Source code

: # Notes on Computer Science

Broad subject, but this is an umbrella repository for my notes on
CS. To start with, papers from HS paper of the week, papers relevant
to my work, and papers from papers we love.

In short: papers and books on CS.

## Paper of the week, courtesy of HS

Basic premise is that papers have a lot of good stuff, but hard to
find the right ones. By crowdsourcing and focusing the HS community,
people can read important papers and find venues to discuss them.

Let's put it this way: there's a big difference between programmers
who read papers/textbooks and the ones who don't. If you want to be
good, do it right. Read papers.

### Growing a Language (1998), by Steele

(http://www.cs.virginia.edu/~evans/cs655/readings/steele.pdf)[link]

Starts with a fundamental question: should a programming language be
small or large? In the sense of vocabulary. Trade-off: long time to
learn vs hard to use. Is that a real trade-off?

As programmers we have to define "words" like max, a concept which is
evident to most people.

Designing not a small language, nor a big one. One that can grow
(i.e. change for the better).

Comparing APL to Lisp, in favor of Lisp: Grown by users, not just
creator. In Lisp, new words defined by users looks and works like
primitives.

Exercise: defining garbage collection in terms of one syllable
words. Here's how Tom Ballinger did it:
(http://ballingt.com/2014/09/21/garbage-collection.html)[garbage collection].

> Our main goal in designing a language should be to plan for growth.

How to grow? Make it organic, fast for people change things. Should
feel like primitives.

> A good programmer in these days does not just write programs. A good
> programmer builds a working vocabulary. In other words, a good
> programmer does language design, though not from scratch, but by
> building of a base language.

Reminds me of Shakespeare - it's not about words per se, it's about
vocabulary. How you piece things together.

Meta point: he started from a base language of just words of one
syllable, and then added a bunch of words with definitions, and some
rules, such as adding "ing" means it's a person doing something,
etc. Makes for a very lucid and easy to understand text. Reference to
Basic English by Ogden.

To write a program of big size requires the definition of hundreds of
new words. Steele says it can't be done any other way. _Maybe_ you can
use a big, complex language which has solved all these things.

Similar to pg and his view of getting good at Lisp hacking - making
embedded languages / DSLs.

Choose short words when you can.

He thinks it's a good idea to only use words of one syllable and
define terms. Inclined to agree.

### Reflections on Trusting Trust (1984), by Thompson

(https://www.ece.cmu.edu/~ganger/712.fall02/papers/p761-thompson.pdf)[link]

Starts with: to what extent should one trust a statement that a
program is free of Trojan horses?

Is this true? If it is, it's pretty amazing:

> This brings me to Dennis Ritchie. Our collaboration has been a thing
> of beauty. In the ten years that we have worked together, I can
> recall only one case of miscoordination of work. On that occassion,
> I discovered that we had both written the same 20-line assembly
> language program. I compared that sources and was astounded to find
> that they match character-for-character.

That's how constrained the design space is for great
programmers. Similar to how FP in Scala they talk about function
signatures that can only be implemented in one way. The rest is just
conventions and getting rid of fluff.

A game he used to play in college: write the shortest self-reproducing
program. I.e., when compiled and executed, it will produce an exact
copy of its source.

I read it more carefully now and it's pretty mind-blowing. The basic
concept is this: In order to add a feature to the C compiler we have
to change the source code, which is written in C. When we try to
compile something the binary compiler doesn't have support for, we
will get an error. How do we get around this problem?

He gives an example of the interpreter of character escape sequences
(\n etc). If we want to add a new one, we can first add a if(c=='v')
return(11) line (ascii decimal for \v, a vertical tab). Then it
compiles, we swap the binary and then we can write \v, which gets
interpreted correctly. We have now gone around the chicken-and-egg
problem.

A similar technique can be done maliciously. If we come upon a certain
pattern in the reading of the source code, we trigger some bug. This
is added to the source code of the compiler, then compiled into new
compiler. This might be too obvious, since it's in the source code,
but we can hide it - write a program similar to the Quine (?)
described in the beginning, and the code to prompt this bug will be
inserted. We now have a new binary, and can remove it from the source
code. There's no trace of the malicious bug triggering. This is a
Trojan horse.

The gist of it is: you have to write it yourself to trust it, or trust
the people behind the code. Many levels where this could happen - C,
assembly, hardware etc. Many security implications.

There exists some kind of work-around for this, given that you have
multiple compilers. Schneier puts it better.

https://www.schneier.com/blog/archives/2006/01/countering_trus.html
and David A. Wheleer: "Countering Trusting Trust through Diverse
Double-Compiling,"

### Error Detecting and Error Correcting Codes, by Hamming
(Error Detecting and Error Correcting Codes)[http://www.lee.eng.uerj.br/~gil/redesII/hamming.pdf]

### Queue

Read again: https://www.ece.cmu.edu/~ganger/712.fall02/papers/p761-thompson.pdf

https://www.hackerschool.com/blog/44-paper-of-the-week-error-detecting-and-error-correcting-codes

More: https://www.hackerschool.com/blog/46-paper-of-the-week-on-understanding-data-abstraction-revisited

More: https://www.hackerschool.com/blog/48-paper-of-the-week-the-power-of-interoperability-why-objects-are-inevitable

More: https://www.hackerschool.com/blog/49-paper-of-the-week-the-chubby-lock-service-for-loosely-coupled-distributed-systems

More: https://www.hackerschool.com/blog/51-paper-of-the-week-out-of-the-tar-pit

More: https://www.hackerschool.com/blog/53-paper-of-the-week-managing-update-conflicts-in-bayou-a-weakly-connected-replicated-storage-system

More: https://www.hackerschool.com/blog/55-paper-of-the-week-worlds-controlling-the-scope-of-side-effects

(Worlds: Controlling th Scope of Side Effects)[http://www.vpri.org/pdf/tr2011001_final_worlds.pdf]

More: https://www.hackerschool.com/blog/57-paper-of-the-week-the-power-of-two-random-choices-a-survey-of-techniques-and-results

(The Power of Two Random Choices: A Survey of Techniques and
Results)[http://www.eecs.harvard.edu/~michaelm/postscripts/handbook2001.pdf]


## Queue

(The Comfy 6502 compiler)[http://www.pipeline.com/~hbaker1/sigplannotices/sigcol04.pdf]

EXERCISE:
The complete listing is needed again, with each line reproduced exactly.

ANSWER TO THIS EXERCISE:
Source code

: # Notes on Computer Science

Broad subject, but this is an umbrella repository for my notes on
CS. To start with, papers from HS paper of the week, papers relevant
to my work, and papers from papers we love.

In short: papers and books on CS.

## Paper of the week, courtesy of HS

Basic premise is that papers have a lot of good stuff, but hard to
find the right ones. By crowdsourcing and focusing the HS community,
people can read important papers and find venues to discuss them.

Let's put it this way: there's a big difference between programmers
who read papers/textbooks and the ones who don't. If you want to be
good, do it right. Read papers.

### Growing a Language (1998), by Steele

(http://www.cs.virginia.edu/~evans/cs655/readings/steele.pdf)[link]

Starts with a fundamental question: should a programming language be
small or large? In the sense of vocabulary. Trade-off: long time to
learn vs hard to use. Is that a real trade-off?

As programmers we have to define "words" like max, a concept which is
evident to most people.

Designing not a small language, nor a big one. One that can grow
(i.e. change for the better).

Comparing APL to Lisp, in favor of Lisp: Grown by users, not just
creator. In Lisp, new words defined by users looks and works like
primitives.

Exercise: defining garbage collection in terms of one syllable
words. Here's how Tom Ballinger did it:
(http://ballingt.com/2014/09/21/garbage-collection.html)[garbage collection].

> Our main goal in designing a language should be to plan for growth.

How to grow? Make it organic, fast for people change things. Should
feel like primitives.

> A good programmer in these days does not just write programs. A good
> programmer builds a working vocabulary. In other words, a good
> programmer does language design, though not from scratch, but by
> building of a base language.

Reminds me of Shakespeare - it's not about words per se, it's about
vocabulary. How you piece things together.

Meta point: he started from a base language of just words of one
syllable, and then added a bunch of words with definitions, and some
rules, such as adding "ing" means it's a person doing something,
etc. Makes for a very lucid and easy to understand text. Reference to
Basic English by Ogden.

To write a program of big size requires the definition of hundreds of
new words. Steele says it can't be done any other way. _Maybe_ you can
use a big, complex language which has solved all these things.

Similar to pg and his view of getting good at Lisp hacking - making
embedded languages / DSLs.

Choose short words when you can.

He thinks it's a good idea to only use words of one syllable and
define terms. Inclined to agree.

### Reflections on Trusting Trust (1984), by Thompson

(https://www.ece.cmu.edu/~ganger/712.fall02/papers/p761-thompson.pdf)[link]

Starts with: to what extent should one trust a statement that a
program is free of Trojan horses?

Is this true? If it is, it's pretty amazing:

> This brings me to Dennis Ritchie. Our collaboration has been a thing
> of beauty. In the ten years that we have worked together, I can
> recall only one case of miscoordination of work. On that occassion,
> I discovered that we had both written the same 20-line assembly
> language program. I compared that sources and was astounded to find
> that they match character-for-character.

That's how constrained the design space is for great
programmers. Similar to how FP in Scala they talk about function
signatures that can only be implemented in one way. The rest is just
conventions and getting rid of fluff.

A game he used to play in college: write the shortest self-reproducing
program. I.e., when compiled and executed, it will produce an exact
copy of its source.

I read it more carefully now and it's pretty mind-blowing. The basic
concept is this: In order to add a feature to the C compiler we have
to change the source code, which is written in C. When we try to
compile something the binary compiler doesn't have support for, we
will get an error. How do we get around this problem?

He gives an example of the interpreter of character escape sequences
(\n etc). If we want to add a new one, we can first add a if(c=='v')
return(11) line (ascii decimal for \v, a vertical tab). Then it
compiles, we swap the binary and then we can write \v, which gets
interpreted correctly. We have now gone around the chicken-and-egg
problem.

A similar technique can be done maliciously. If we come upon a certain
pattern in the reading of the source code, we trigger some bug. This
is added to the source code of the compiler, then compiled into new
compiler. This might be too obvious, since it's in the source code,
but we can hide it - write a program similar to the Quine (?)
described in the beginning, and the code to prompt this bug will be
inserted. We now have a new binary, and can remove it from the source
code. There's no trace of the malicious bug triggering. This is a
Trojan horse.

The gist of it is: you have to write it yourself to trust it, or trust
the people behind the code. Many levels where this could happen - C,
assembly, hardware etc. Many security implications.

There exists some kind of work-around for this, given that you have
multiple compilers. Schneier puts it better.

https://www.schneier.com/blog/archives/2006/01/countering_trus.html
and David A. Wheleer: "Countering Trusting Trust through Diverse
Double-Compiling,"

### Error Detecting and Error Correcting Codes, by Hamming
(Error Detecting and Error Correcting Codes)[http://www.lee.eng.uerj.br/~gil/redesII/hamming.pdf]

### Queue

Read again: https://www.ece.cmu.edu/~ganger/712.fall02/papers/p761-thompson.pdf

https://www.hackerschool.com/blog/44-paper-of-the-week-error-detecting-and-error-correcting-codes

More: https://www.hackerschool.com/blog/46-paper-of-the-week-on-understanding-data-abstraction-revisited

More: https://www.hackerschool.com/blog/48-paper-of-the-week-the-power-of-interoperability-why-objects-are-inevitable

More: https://www.hackerschool.com/blog/49-paper-of-the-week-the-chubby-lock-service-for-loosely-coupled-distributed-systems

More: https://www.hackerschool.com/blog/51-paper-of-the-week-out-of-the-tar-pit

More: https://www.hackerschool.com/blog/53-paper-of-the-week-managing-update-conflicts-in-bayou-a-weakly-connected-replicated-storage-system

More: https://www.hackerschool.com/blog/55-paper-of-the-week-worlds-controlling-the-scope-of-side-effects

(Worlds: Controlling th Scope of Side Effects)[http://www.vpri.org/pdf/tr2011001_final_worlds.pdf]

More: https://www.hackerschool.com/blog/57-paper-of-the-week-the-power-of-two-random-choices-a-survey-of-techniques-and-results

(The Power of Two Random Choices: A Survey of Techniques and
Results)[http://www.eecs.harvard.edu/~michaelm/postscripts/handbook2001.pdf]


## Queue

(The Comfy 6502 compiler)[http://www.pipeline.com/~hbaker1/sigplannotices/sigcol04.pdf]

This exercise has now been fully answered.